*** Exercise materials ***

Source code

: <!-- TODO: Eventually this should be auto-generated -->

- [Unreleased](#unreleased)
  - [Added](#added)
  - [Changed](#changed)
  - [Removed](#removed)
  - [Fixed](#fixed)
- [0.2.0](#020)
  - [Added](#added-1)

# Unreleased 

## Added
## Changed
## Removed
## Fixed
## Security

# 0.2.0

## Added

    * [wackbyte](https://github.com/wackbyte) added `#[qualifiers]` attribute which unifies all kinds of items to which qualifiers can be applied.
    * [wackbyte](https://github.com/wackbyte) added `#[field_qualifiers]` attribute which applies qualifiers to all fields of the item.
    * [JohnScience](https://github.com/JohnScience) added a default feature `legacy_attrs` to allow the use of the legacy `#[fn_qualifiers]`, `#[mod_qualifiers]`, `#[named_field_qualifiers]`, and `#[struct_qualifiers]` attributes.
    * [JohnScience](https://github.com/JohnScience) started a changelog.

*** End of Exercise materials ***

• **Problem requirements**: Word for word, give back all of the records.

• **Completed task**:
Source code

: <!-- TODO: Eventually this should be auto-generated -->

- [Unreleased](#unreleased)
  - [Added](#added)
  - [Changed](#changed)
  - [Removed](#removed)
  - [Fixed](#fixed)
- [0.2.0](#020)
  - [Added](#added-1)

# Unreleased 

## Added
## Changed
## Removed
## Fixed
## Security

# 0.2.0

## Added

    * [wackbyte](https://github.com/wackbyte) added `#[qualifiers]` attribute which unifies all kinds of items to which qualifiers can be applied.
    * [wackbyte](https://github.com/wackbyte) added `#[field_qualifiers]` attribute which applies qualifiers to all fields of the item.
    * [JohnScience](https://github.com/JohnScience) added a default feature `legacy_attrs` to allow the use of the legacy `#[fn_qualifiers]`, `#[mod_qualifiers]`, `#[named_field_qualifiers]`, and `#[struct_qualifiers]` attributes.
    * [JohnScience](https://github.com/JohnScience) started a changelog.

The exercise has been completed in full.